Davanın ilk açıldığı Düzce … Asliye Hukuk Mahkemesinin …E. Sayılı dosyasından tefrik edilen … Esas sayılı dosyasında; “Görülmekte olan dava, İİK m.72’de düzenlenen menfi tespit davasıdır. Bu davalar bakımından anılan kanun maddesinin son fıkrası uyarınca özel bir yetki kuralı öngörülmüş olup, icra takibinden sonra açılan menfi tespit davasının, takibin yapıldığı icra dairesinin bulunduğu yer mahkemesinde ya da genel yetki kuralı doğrultusunda, davalının ikametgâhı mahkemesinde açılabileceği düzenlenmiştir. Bu yetki kuralları kesin değildir. Yani ilk itiraz olarak ileri sürülmesi halinde dikkate alınır. Somut olayda, dayanak takipler Kocaeli ve İstanbul’dan açılmış olup, Düzce’den açılmış bir takip bulunmamaktadır. Yetki ilk itirazında bulunan davalının ikametgâhı ise İstanbul’dur. Davalı her ne kadar süre uzatım dilekçesinde sadece yetki itirazını belirtip yetkili mahkemeyi göstermemiş ise de, uzatılmış ve süresinde verilen cevap dilekçesinde HMK m.19 bakımından geçerli yetki ilk itirazını bildirmiştir. Uzatılmış cevap süresinde yapılan ilk itirazlar da yasal cevap süresinde yapılmış kabul edilir (Örn. Yargıtay 11 HD 15/04/2014 T, 2013/10618 E, 2014/7447 K). Somut olayda Düzce mahkemelerinin yetkili sayılmasını sağlayacak bir yetki kuralı bulunmadığından davalının yetkiye yönelik ilk itirazının haklı olduğu anlaşılmakla mahkememizin yetkisizliğine dair aşağıdaki şekilde hüküm kurulmuştur” gerekçesiyle yetkisizlik kararı verilerek dosya mahkememize gelmiş ve yukarıdaki esasa kayıt edilmiştir.
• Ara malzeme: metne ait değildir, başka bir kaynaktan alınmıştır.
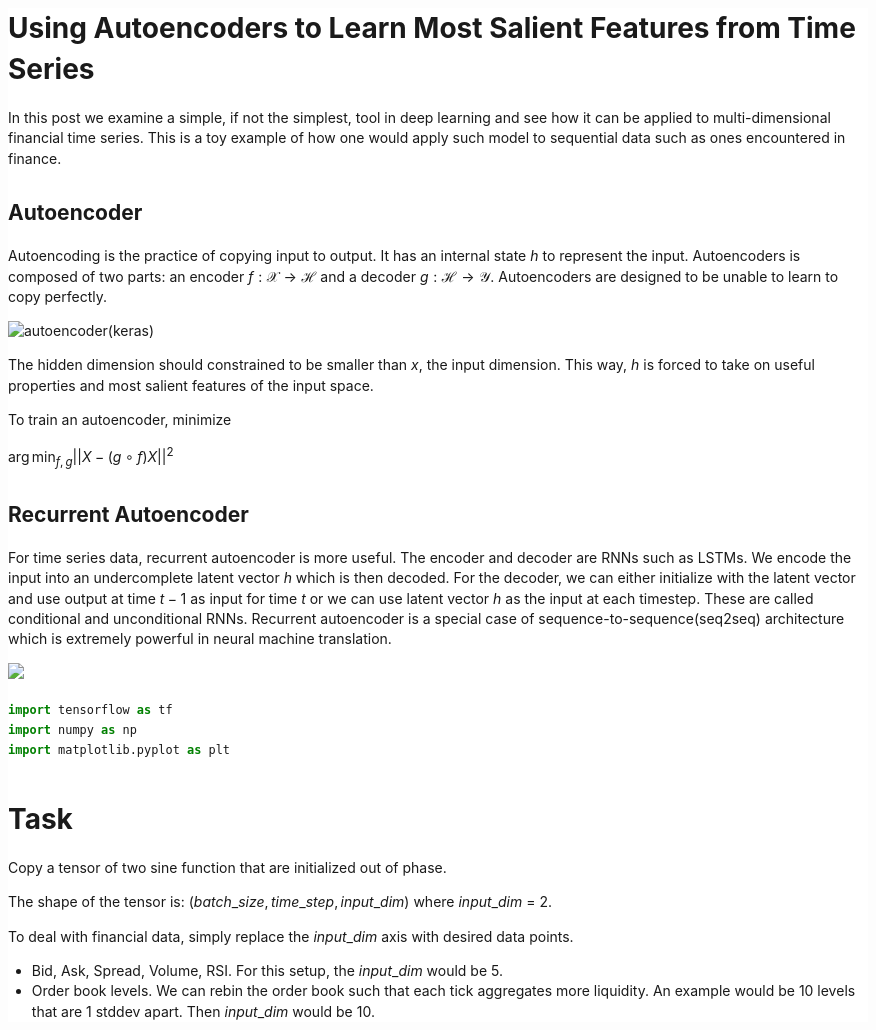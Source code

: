 
# Using Autoencoders to Learn Most Salient Features from Time Series

In this post we examine a simple, if not the simplest, tool in deep learning and see how it can be applied to multi-dimensional financial time series. This is a toy example of how one would apply such model to sequential data such as ones encountered in finance.

## Autoencoder

Autoencoding is the practice of copying input to output. It has an internal state $h$ to represent the input. Autoencoders is composed of two parts: an encoder $f :{\mathcal {X}}\rightarrow {\mathcal {H}}$ and a decoder $g :{\mathcal {H}}\rightarrow {\mathcal {Y}}$. Autoencoders are designed to be unable to learn to copy perfectly.

![autoencoder(keras)](https://blog.keras.io/img/ae/autoencoder_schema.jpg)

The hidden dimension should constrained to be smaller than $x$, the input dimension. This way, $h$ is forced to take on useful properties and most salient features of the input space.

To train an autoencoder, minimize

$\arg \min _{f, g}||X-(g \circ f )X||^{2}$


## Recurrent Autoencoder
For time series data, recurrent autoencoder is more useful. The encoder and decoder are RNNs such as LSTMs. We encode the input into an undercomplete latent vector $h$ which is then decoded. For the decoder, we can either initialize with the latent vector and use output at time $t-1$ as input for time $t$ or we can use latent vector $h$ as the input at each timestep. These are called conditional and unconditional RNNs. Recurrent autoencoder is a special case of sequence-to-sequence(seq2seq) architecture which is extremely powerful in neural machine translation.

![](https://esciencegroup.files.wordpress.com/2016/03/seq2seq.jpg)


```python
import tensorflow as tf
import numpy as np
import matplotlib.pyplot as plt
```

# Task

Copy a tensor of two sine function that are initialized out of phase.

The shape of the tensor is: $(batch\_size, time\_step, input\_dim)$ where $input\_dim$ = 2.

To deal with financial data, simply replace the $input\_dim$ axis with desired data points.

* Bid, Ask, Spread, Volume, RSI. For this setup, the $input\_dim$ would be 5.
* Order book levels. We can rebin the order book such that each tick aggregates more liquidity. An example would be 10 levels that are 1 stddev apart. Then $input\_dim$ would be 10.
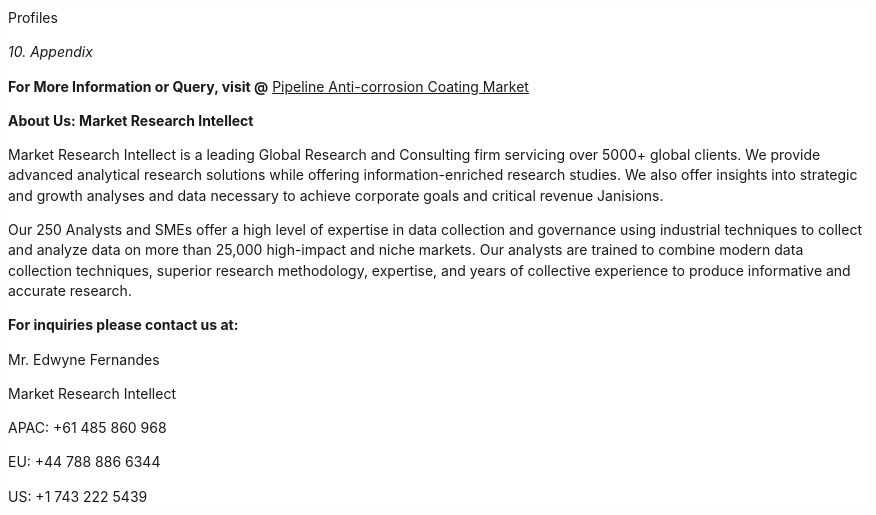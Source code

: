 Profiles</span></em></p><p><em><span class="font-[700]">10. Appendix</span></em></p><p><span class="font-[700]"><strong>For More Information or Query, visit&nbsp;@</strong>&nbsp;</span><span class="font-[700]"><a href="https://www.marketresearchintellect.com/product/global-pipeline-anti-corrosion-coating-market/?utm_source=Linkedin&utm_medium852" target="_blank" data-tracking-control-name="article-ssr-frontend-pulse_little-text-block" data-tracking-will-navigate="" data-test-link="">Pipeline Anti-corrosion Coating Market</a></span></p><p><strong><span class="font-[700]">About Us: Market Research Intellect</span></strong></p><p><span class="">Market Research Intellect is a leading Global Research and Consulting firm servicing over 5000+ global clients. We provide advanced analytical research solutions while offering information-enriched research studies.&nbsp;</span>We also offer insights into strategic and growth analyses and data necessary to achieve corporate goals and critical revenue Janisions.</p><p><span class="">Our 250 Analysts and SMEs offer a high level of expertise in data collection and governance using industrial techniques to collect and analyze data on more than 25,000 high-impact and niche markets. Our analysts are trained to combine modern data collection techniques, superior research methodology, expertise, and years of collective experience to produce informative and accurate research.</span></p><p><strong>For inquiries please contact us at:</strong></p><p>Mr. Edwyne Fernandes</p><p>Market Research Intellect</p><p>APAC: +61 485 860 968</p><p>EU: +44 788 886 6344</p><p>US: +1 743 222 5439</p>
Mahkememizce, taraflara tebliğ edilmeksizin dosya üzerinde inceleme yapılmıştır.
DEĞERLENDİRME VE GEREKÇE:
Dava, Adi Ortaklık Tespit ve Tasfiyesine ilişkin olup, davalılar arasında HMK 59. Maddesi uyarınca zorunlu dava arkadaşlığı vardır.
Yetkisizlik kararı veren mahkeme, adi ortaklardan birinin yetki itirazında bulunduğunu belirterek davamızda taraf olan davalı yönünden tefrik ve yetkisizlik kararı verildiği, diğer davalı yönünden yargılamaya devam ettiği görülmüştür.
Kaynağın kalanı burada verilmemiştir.